Rockville is a town in Washington County, Utah, United States. It is located along the Virgin River near the mouth of Zion Canyon. The city lies just outside the park boundary for Zion National Park; the park entrance is located approximately 5 miles (8 km) northeast of the town. The population was 226 at the 2020 census.

==Geography==
According to the United States Census Bureau, the town has a total area of 8.4 square miles (21.8 km^{2}), all land.

===Climate===
Rockville experiences warm and dry summers, with summer monthly averages around 75 F, and average highs around 90 F. The town has winter averages around 35 F, and average lows around 23 F. The town experiences relatively low annual precipitation, with a yearly average of 13.2 in precipitation. According to the Köppen Climate Classification system, Rockville has a warm-summer Mediterranean climate, abbreviated "Csb" on climate maps.

==Demographics==

As of the census of 2010, there were 245 people, 119 households, and 63 families residing in the town. The population density was 29.3 people per square mile (11.3/km^{2}). There were 142 housing units at an average density of 16.9 per square mile (6.5/km^{2}). The racial makeup of the town was 96.76% White, 0.40% Asian, 1.21% from other races, and 1.62% from two or more races. Hispanic or Latino of any race were 6.88% of the population.

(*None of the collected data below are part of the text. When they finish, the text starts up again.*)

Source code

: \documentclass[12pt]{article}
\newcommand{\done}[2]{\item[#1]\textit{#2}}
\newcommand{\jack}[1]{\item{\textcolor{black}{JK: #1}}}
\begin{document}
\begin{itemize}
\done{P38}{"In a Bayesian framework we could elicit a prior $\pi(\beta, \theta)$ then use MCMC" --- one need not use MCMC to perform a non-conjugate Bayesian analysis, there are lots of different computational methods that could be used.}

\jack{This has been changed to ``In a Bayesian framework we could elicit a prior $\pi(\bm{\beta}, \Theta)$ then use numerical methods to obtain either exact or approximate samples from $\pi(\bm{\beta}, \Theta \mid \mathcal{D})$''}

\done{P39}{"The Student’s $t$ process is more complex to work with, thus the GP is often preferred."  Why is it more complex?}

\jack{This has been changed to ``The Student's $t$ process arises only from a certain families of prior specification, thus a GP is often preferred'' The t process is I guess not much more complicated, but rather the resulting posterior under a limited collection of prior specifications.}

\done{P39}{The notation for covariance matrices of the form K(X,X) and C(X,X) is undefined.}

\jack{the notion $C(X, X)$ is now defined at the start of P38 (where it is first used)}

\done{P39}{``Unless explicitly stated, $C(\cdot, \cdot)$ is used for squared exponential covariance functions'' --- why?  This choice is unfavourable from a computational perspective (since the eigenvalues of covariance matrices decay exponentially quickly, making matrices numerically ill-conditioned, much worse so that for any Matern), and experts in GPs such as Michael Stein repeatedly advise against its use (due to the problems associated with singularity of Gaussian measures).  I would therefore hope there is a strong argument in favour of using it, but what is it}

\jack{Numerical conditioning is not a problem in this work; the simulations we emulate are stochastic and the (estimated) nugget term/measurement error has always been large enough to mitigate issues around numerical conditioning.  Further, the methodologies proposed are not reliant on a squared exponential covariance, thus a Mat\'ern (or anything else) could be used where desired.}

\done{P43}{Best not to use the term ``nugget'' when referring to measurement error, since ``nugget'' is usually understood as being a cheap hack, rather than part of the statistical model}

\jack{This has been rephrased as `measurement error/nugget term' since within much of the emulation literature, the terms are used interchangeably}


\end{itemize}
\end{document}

There were 119 households, out of which 21.7% had children under the age of 18 living with them, 46.1% were married couples living together, 7.8% had a female householder with no husband present, and 44.3% were non-families. 39.1% of all households were made up of individuals, and 12.2% had someone living alone who was 65 years of age or older. The average household size was 2.15 and the average family size was 2.88.

In the town, the population was spread out, with 15.9% under the age of 18, 6.1% from 18 to 24, 24.9% from 25 to 44, 39.6% from 45 to 64, and 19.2% who were 65 years of age or older. The median age was 52 years. For every 100 females, there were 90.0 males. For every 100 females aged 18 and over, there were 91.1 males.

The median income for a household in the town was $37,917, and the median income for a family was $39,375. Males had a median income of $30,417 versus $27,917 for females. The per capita income for the town was $19,396. About 10.1% of families and 10.4% of the population were below the poverty line, including 18.2% of those under the age of eighteen and 7.4% of those 65 or over.

Historical population
| Census | Pop. | Note | %± |
| 1870 | 225 |  | — |
| 1880 | 232 |  | 3.1% |
| 1890 | 194 |  | −16.4% |
| 1900 | 214 |  | 10.3% |
| 1910 | 189 |  | −11.7% |
| 1920 | 208 |  | 10.1% |
| 1930 | 251 |  | 20.7% |
| 1940 | 307 |  | 22.3% |
| 1950 | 453 |  | 47.6% |
| 1980 | 156 |  | — |
| 1990 | 182 |  | 16.7% |
| 2000 | 247 |  | 35.7% |
| 2010 | 245 |  | −0.8% |
| 2020 | 226 |  | −7.8% |
U.S. Decennial Census

==Points of interest==
- Zion National Park
- The town is the site of a historic steel truss bridge which spans the Virgin River. The bridge was built in 1924 and is one of the last surviving examples of a rigid Parker through truss bridge in the state of Utah.
- Grafton, Utah, a popular historic ghost town from the 19th century.